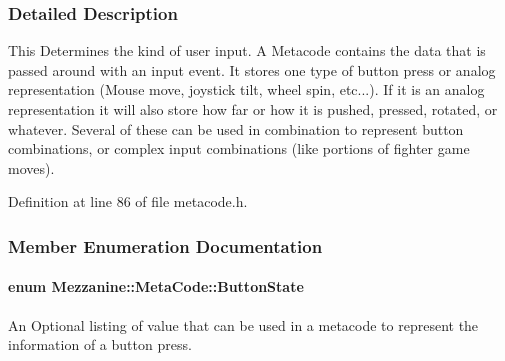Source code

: \subsubsection{Detailed Description}
This Determines the kind of user input. A Metacode contains the data that is passed around with an input event. It stores one type of button press or analog representation (Mouse move, joystick tilt, wheel spin, etc...). If it is an analog representation it will also store how far or how it is pushed, pressed, rotated, or whatever. Several of these can be used in combination to represent button combinations, or complex input combinations (like portions of fighter game moves). 

Definition at line 86 of file metacode.h.



\subsubsection{Member Enumeration Documentation}
\hypertarget{classMezzanine_1_1MetaCode_a65b6d86ef846369bd8f3fd944a455fd0}{
\paragraph[{ButtonState}]{\setlength{\rightskip}{0pt plus 5cm}enum {\bf Mezzanine::MetaCode::ButtonState}}\hfill}
\label{classMezzanine_1_1MetaCode_a65b6d86ef846369bd8f3fd944a455fd0}


An Optional listing of value that can be used in a metacode to represent the information of a button press. 


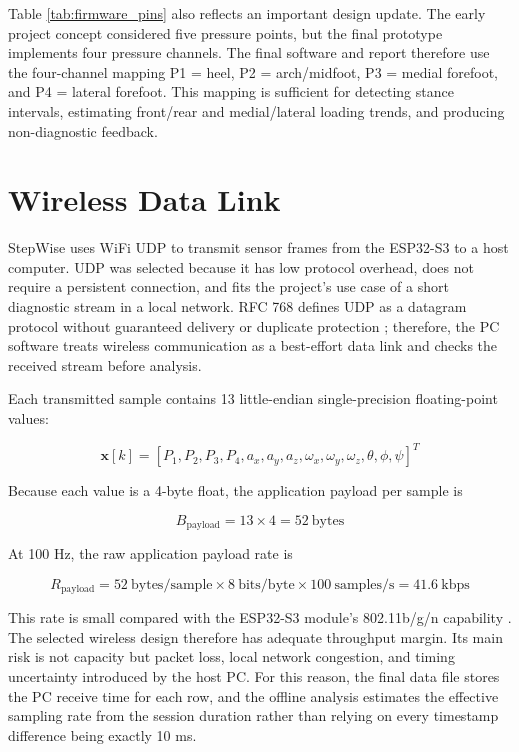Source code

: Table \ref{tab:firmware_pins} also reflects an important design update. The early project concept considered five pressure points, but the final prototype implements four pressure channels. The final software and report therefore use the four-channel mapping P1 = heel, P2 = arch/midfoot, P3 = medial forefoot, and P4 = lateral forefoot. This mapping is sufficient for detecting stance intervals, estimating front/rear and medial/lateral loading trends, and producing non-diagnostic feedback.

\section{Wireless Data Link}
\label{sec:wireless_link}

StepWise uses WiFi UDP to transmit sensor frames from the ESP32-S3 to a host computer. UDP was selected because it has low protocol overhead, does not require a persistent connection, and fits the project's use case of a short diagnostic stream in a local network. RFC 768 defines UDP as a datagram protocol without guaranteed delivery or duplicate protection \cite{rfc768}; therefore, the PC software treats wireless communication as a best-effort data link and checks the received stream before analysis.

Each transmitted sample contains 13 little-endian single-precision floating-point values:

\begin{equation}
\mathbf{x}[k] =
\left[
P_1,P_2,P_3,P_4,
a_x,a_y,a_z,
\omega_x,\omega_y,\omega_z,
\theta,\phi,\psi
\right]^T
\label{eq:packet_vector}
\end{equation}

Because each value is a 4-byte float, the application payload per sample is

\begin{equation}
B_{\mathrm{payload}} = 13 \times 4 = 52~\mathrm{bytes}
\label{eq:payload_size}
\end{equation}

At 100 Hz, the raw application payload rate is

\begin{equation}
R_{\mathrm{payload}} =
52~\mathrm{bytes/sample}
\times 8~\mathrm{bits/byte}
\times 100~\mathrm{samples/s}
= 41.6~\mathrm{kbps}
\label{eq:payload_rate}
\end{equation}

This rate is small compared with the ESP32-S3 module's 802.11b/g/n capability \cite{espressif_s3_datasheet}. The selected wireless design therefore has adequate throughput margin. Its main risk is not capacity but packet loss, local network congestion, and timing uncertainty introduced by the host PC. For this reason, the final data file stores the PC receive time for each row, and the offline analysis estimates the effective sampling rate from the session duration rather than relying on every timestamp difference being exactly 10 ms.

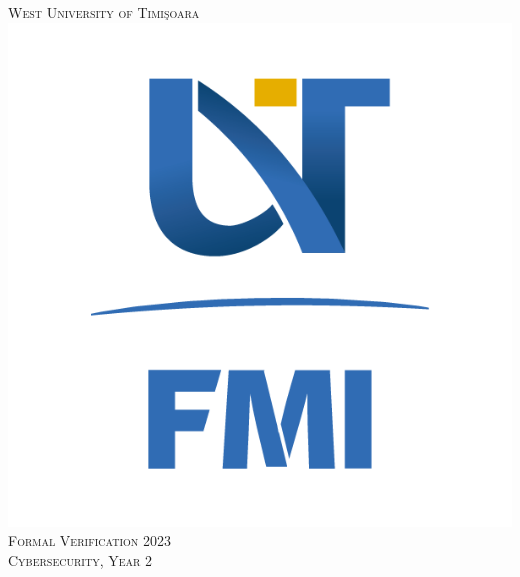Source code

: \documentclass[12pt]{report}
\begin{document}
\begin{titlepage}

\newcommand{\HRule}{\rule{\linewidth}{0.5mm}} %

\center %
 

\textsc{\LARGE West University of Timi\c soara}\\[1.5cm] %
\includegraphics[scale=.2]{FMI-03[1].png}\\[1cm] %
\textsc{\Large Formal Verification 2023}\\[0.5cm] %
\textsc{\large Cybersecurity, Year 2}\\[0.5cm] %



\end{titlepage}
\end{document}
========================================================================
* **Your task**
Print all of the data exactly, and do not carry over any pictures.

* **Solution for this exercise**
Source code

: \subsubsection{Detailed Description}
This Determines the kind of user input. A Metacode contains the data that is passed around with an input event. It stores one type of button press or analog representation (Mouse move, joystick tilt, wheel spin, etc...). If it is an analog representation it will also store how far or how it is pushed, pressed, rotated, or whatever. Several of these can be used in combination to represent button combinations, or complex input combinations (like portions of fighter game moves). 

Definition at line 86 of file metacode.h.



\subsubsection{Member Enumeration Documentation}
\hypertarget{classMezzanine_1_1MetaCode_a65b6d86ef846369bd8f3fd944a455fd0}{
\paragraph[{ButtonState}]{\setlength{\rightskip}{0pt plus 5cm}enum {\bf Mezzanine::MetaCode::ButtonState}}\hfill}
\label{classMezzanine_1_1MetaCode_a65b6d86ef846369bd8f3fd944a455fd0}


An Optional listing of value that can be used in a metacode to represent the information of a button press. 


Source code

: Table \ref{tab:firmware_pins} also reflects an important design update. The early project concept considered five pressure points, but the final prototype implements four pressure channels. The final software and report therefore use the four-channel mapping P1 = heel, P2 = arch/midfoot, P3 = medial forefoot, and P4 = lateral forefoot. This mapping is sufficient for detecting stance intervals, estimating front/rear and medial/lateral loading trends, and producing non-diagnostic feedback.

\section{Wireless Data Link}
\label{sec:wireless_link}

StepWise uses WiFi UDP to transmit sensor frames from the ESP32-S3 to a host computer. UDP was selected because it has low protocol overhead, does not require a persistent connection, and fits the project's use case of a short diagnostic stream in a local network. RFC 768 defines UDP as a datagram protocol without guaranteed delivery or duplicate protection \cite{rfc768}; therefore, the PC software treats wireless communication as a best-effort data link and checks the received stream before analysis.

Each transmitted sample contains 13 little-endian single-precision floating-point values:

\begin{equation}
\mathbf{x}[k] =
\left[
P_1,P_2,P_3,P_4,
a_x,a_y,a_z,
\omega_x,\omega_y,\omega_z,
\theta,\phi,\psi
\right]^T
\label{eq:packet_vector}
\end{equation}

Because each value is a 4-byte float, the application payload per sample is

\begin{equation}
B_{\mathrm{payload}} = 13 \times 4 = 52~\mathrm{bytes}
\label{eq:payload_size}
\end{equation}

At 100 Hz, the raw application payload rate is

\begin{equation}
R_{\mathrm{payload}} =
52~\mathrm{bytes/sample}
\times 8~\mathrm{bits/byte}
\times 100~\mathrm{samples/s}
= 41.6~\mathrm{kbps}
\label{eq:payload_rate}
\end{equation}

This rate is small compared with the ESP32-S3 module's 802.11b/g/n capability \cite{espressif_s3_datasheet}. The selected wireless design therefore has adequate throughput margin. Its main risk is not capacity but packet loss, local network congestion, and timing uncertainty introduced by the host PC. For this reason, the final data file stores the PC receive time for each row, and the offline analysis estimates the effective sampling rate from the session duration rather than relying on every timestamp difference being exactly 10 ms.

Source code

: \documentclass[12pt]{report}
\begin{document}
\begin{titlepage}

\newcommand{\HRule}{\rule{\linewidth}{0.5mm}} %

\center %
 

\textsc{\LARGE West University of Timi\c soara}\\[1.5cm] %
\includegraphics[scale=.2]{FMI-03[1].png}\\[1cm] %
\textsc{\Large Formal Verification 2023}\\[0.5cm] %
\textsc{\large Cybersecurity, Year 2}\\[0.5cm] %



\end{titlepage}
\end{document}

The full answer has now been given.